When he first came you felt better at once—in
fact, I admit that you seemed to do better
both in body and mind. But the thing could not
last. It was a false stimulus, and when the first
effects had passed away, it left you in this condition.
Mr. Cumberland, you must see him no more!”
But Joe Cumberland laughed long and softly.
“Life,” he murmured, “ain’t
worth that much! Not half!”
“I can do no more than advise,”
said the doctor, as reserved as before. “I
cannot command.”
“A bit peeved, doc?” queried
the old man. “Well, sir, I know they ain’t
much longer for me. Lord, man, I can feel myself
going out like a flame in a lamp when the oil runs
up. I can feel life jest makin’ its last
few jumps in me like the flame up the chimney.
But listen to me——” he reached
out a long, large knuckled, claw-like hand and drew
the doctor down over him, and his eyes were earnest—“I
got to live till I see ’em standin’ here
beside me, hand in hand, doc!”
The doctor, even by that dim light,
had changed colour. He passed his hand slowly
across his forehead.
“You expect to see that?”
“I expect nothin’. I only hope!”
The bitterness of Byrne’s heart came up in his
throat.
“It will be an oddly suited
match,” he said, “if they marry. But
they will not marry.”
“Ha!” cried Cumberland,
and starting up in bed he braced himself on a quaking
elbow. “What’s that?”
“Lie down!” ordered the
doctor, and pressed the ranchman back against the
pillows.
“But what d’you mean?”
“It would be a long story—the scientific
explanation.”
“Doc, where Dan is concerned I got more patience
than Job.”
“In brief, then, I will prove
to you that there is no mystery in this Daniel Barry.”

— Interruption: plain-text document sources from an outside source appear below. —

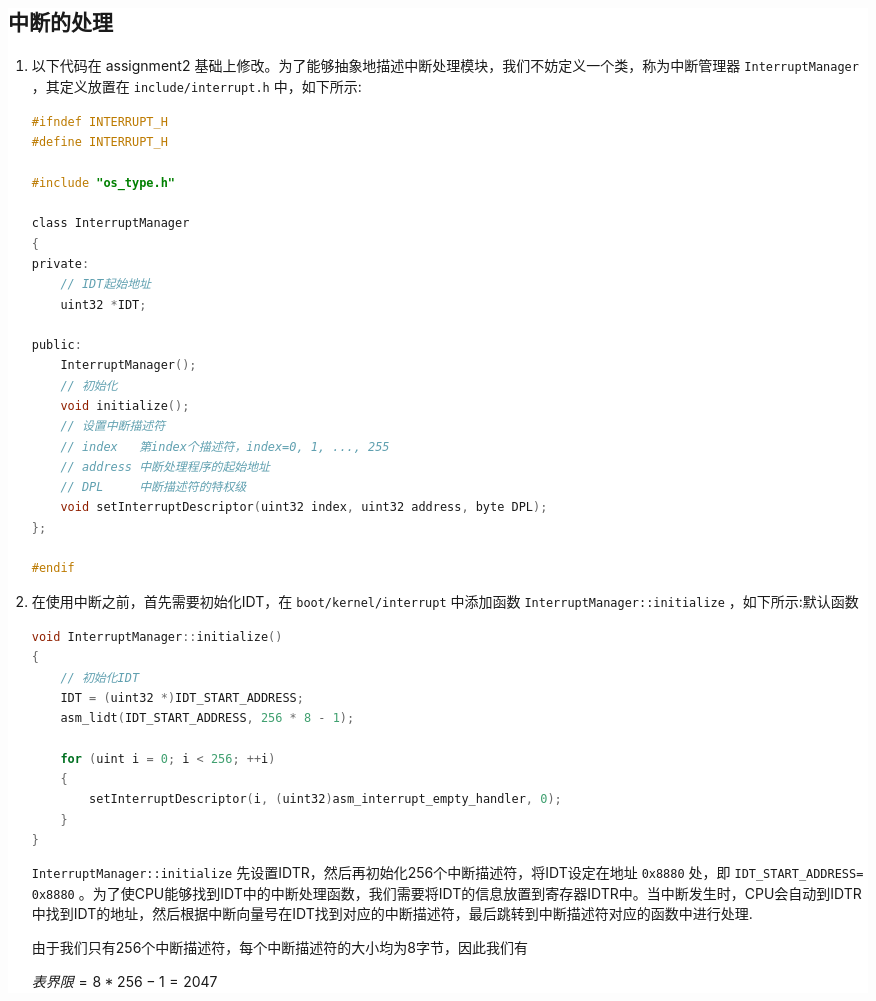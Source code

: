 ## 中断的处理

1. 以下代码在 assignment2 基础上修改。为了能够抽象地描述中断处理模块，我们不妨定义一个类，称为中断管理器 `InterruptManager` ，其定义放置在 `include/interrupt.h` 中，如下所示:

   ```c
   #ifndef INTERRUPT_H
   #define INTERRUPT_H
   
   #include "os_type.h"
   
   class InterruptManager
   {
   private:
       // IDT起始地址
       uint32 *IDT;
       
   public:
       InterruptManager();
       // 初始化
       void initialize();
       // 设置中断描述符
       // index   第index个描述符，index=0, 1, ..., 255
       // address 中断处理程序的起始地址
       // DPL     中断描述符的特权级
       void setInterruptDescriptor(uint32 index, uint32 address, byte DPL);
   };
   
   #endif
   ```

2. 在使用中断之前，首先需要初始化IDT，在 `boot/kernel/interrupt` 中添加函数 `InterruptManager::initialize` ，如下所示:默认函数

   ```cpp
   void InterruptManager::initialize()
   {
       // 初始化IDT
       IDT = (uint32 *)IDT_START_ADDRESS;
       asm_lidt(IDT_START_ADDRESS, 256 * 8 - 1);
   
       for (uint i = 0; i < 256; ++i)
       {
           setInterruptDescriptor(i, (uint32)asm_interrupt_empty_handler, 0);
       }
   }
   ```

   `InterruptManager::initialize` 先设置IDTR，然后再初始化256个中断描述符，将IDT设定在地址 `0x8880` 处，即 `IDT_START_ADDRESS=0x8880` 。为了使CPU能够找到IDT中的中断处理函数，我们需要将IDT的信息放置到寄存器IDTR中。当中断发生时，CPU会自动到IDTR中找到IDT的地址，然后根据中断向量号在IDT找到对应的中断描述符，最后跳转到中断描述符对应的函数中进行处理.

   由于我们只有256个中断描述符，每个中断描述符的大小均为8字节，因此我们有

   $表界限=8*256-1=2047$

“If you can do that, doc, you’re
more of a man than I been guessing you for. Start
now!”
“In primitive times,”
said Doctor Randall Byrne, “man was nearly related
to what we now call the lower animals. In those
days he could not surround himself with an artificial
protective environment. He depended on the unassisted
strength of his body. His muscular and sensuous
development, therefore, was far in advance of that
of the modern man. For modern man has used his
mind at the expense of his body. The very quality
of his muscles is altered; and the senses of sight
and hearing, for instance, are much blunted.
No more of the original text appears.